## PROBLEM DETAILS:
For each line below that holds the word "which", make a copy.

-- SUPPLIED DATA follows --

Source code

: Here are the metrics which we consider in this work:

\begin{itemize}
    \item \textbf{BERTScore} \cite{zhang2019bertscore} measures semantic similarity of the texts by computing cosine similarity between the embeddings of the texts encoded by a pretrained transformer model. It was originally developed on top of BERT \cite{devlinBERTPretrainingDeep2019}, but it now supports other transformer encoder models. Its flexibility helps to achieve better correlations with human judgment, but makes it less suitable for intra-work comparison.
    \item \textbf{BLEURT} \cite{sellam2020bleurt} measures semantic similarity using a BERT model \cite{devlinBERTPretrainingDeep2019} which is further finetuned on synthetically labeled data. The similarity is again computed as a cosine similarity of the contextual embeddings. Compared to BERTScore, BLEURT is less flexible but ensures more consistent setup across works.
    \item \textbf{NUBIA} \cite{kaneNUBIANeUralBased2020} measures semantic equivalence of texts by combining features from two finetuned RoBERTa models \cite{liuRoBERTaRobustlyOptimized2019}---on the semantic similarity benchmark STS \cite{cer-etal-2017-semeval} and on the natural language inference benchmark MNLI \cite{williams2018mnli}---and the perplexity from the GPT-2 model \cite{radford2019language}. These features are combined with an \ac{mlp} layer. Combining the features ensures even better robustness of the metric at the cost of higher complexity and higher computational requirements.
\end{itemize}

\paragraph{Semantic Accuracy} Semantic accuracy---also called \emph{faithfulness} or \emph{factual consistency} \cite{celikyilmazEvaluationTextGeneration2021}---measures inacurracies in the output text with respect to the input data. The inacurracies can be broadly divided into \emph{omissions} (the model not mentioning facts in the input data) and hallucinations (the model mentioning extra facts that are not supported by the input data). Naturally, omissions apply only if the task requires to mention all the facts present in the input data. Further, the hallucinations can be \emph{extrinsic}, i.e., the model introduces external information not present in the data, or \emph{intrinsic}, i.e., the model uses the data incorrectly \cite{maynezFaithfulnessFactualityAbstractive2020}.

-- SUPPLIED DATA concluded --

## FINISHED TASK:
: Here are the metrics which we consider in this work:
    \item \textbf{BLEURT} \cite{sellam2020bleurt} measures semantic similarity using a BERT model \cite{devlinBERTPretrainingDeep2019} which is further finetuned on synthetically labeled data. The similarity is again computed as a cosine similarity of the contextual embeddings. Compared to BERTScore, BLEURT is less flexible but ensures more consistent setup across works.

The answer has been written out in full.